◆ TO DO ◆
Pull each line holding the word "North" from the data.

◆ EXERCISE INPUTS ◆
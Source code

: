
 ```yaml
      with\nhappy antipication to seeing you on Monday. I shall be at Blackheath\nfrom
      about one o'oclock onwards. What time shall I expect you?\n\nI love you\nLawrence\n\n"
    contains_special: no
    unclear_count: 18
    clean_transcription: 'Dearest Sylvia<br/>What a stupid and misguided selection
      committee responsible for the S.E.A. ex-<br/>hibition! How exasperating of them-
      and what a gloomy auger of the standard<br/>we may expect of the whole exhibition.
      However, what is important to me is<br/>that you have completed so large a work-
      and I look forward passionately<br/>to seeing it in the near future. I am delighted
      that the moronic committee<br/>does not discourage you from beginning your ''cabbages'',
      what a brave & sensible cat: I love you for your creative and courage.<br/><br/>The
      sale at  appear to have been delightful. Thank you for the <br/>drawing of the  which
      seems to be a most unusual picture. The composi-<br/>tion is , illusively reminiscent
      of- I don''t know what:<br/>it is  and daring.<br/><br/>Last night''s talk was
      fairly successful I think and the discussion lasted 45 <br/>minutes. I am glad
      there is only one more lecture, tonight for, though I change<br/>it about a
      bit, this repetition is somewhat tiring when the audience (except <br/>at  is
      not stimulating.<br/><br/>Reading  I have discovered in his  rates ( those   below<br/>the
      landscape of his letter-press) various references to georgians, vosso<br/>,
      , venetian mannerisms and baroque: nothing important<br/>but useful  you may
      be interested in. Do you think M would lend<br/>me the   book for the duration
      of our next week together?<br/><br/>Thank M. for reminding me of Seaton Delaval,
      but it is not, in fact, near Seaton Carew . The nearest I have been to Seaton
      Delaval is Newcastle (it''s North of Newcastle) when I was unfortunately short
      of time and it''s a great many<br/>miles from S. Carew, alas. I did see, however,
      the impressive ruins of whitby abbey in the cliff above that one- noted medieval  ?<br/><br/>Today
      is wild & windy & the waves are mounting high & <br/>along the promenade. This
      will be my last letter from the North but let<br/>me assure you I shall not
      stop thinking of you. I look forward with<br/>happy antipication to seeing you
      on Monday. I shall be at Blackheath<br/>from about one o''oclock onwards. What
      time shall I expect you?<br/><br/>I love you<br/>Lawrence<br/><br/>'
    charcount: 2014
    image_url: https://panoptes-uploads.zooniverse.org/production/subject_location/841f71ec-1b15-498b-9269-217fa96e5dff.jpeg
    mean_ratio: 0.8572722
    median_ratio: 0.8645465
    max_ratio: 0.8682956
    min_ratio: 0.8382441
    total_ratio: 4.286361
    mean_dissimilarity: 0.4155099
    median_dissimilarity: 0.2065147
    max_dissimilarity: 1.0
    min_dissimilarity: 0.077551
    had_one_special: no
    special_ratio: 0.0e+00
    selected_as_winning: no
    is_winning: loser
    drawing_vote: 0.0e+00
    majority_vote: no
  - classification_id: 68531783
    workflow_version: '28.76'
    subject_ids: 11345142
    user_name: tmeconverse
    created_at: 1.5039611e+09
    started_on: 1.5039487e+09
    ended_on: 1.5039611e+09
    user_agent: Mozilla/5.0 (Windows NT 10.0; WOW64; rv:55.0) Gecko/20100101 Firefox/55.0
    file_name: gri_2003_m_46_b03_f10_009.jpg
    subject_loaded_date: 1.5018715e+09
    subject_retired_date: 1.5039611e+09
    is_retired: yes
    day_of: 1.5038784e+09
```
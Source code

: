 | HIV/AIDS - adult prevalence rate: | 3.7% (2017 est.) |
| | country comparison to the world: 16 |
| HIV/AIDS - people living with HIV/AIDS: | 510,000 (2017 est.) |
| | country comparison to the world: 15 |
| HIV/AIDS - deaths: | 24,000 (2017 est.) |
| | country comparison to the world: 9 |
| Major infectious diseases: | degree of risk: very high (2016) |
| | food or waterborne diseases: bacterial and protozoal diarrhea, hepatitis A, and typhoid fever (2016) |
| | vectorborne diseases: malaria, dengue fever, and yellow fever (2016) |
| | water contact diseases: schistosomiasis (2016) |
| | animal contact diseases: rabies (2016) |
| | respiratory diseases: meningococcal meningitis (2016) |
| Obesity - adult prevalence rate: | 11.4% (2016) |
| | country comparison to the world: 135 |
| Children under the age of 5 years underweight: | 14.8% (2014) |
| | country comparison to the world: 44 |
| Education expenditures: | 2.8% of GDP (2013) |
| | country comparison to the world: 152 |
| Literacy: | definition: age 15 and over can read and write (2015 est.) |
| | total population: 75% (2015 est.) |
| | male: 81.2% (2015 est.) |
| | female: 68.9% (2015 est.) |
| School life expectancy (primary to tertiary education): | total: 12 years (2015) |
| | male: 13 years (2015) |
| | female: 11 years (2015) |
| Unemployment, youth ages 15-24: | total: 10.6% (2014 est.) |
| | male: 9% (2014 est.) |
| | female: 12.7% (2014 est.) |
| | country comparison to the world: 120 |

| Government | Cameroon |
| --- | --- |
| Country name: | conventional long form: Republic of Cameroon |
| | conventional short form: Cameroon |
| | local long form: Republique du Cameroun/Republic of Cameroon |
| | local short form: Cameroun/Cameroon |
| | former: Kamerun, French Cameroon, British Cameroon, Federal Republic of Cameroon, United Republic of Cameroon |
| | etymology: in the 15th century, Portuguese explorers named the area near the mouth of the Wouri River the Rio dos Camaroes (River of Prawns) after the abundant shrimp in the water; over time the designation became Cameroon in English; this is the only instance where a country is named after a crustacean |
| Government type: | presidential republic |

◆ ANSWER AREA ◆
      Delaval is Newcastle (it''s North of Newcastle) when I was unfortunately short
      will be my last letter from the North but let<br/>me assure you I shall not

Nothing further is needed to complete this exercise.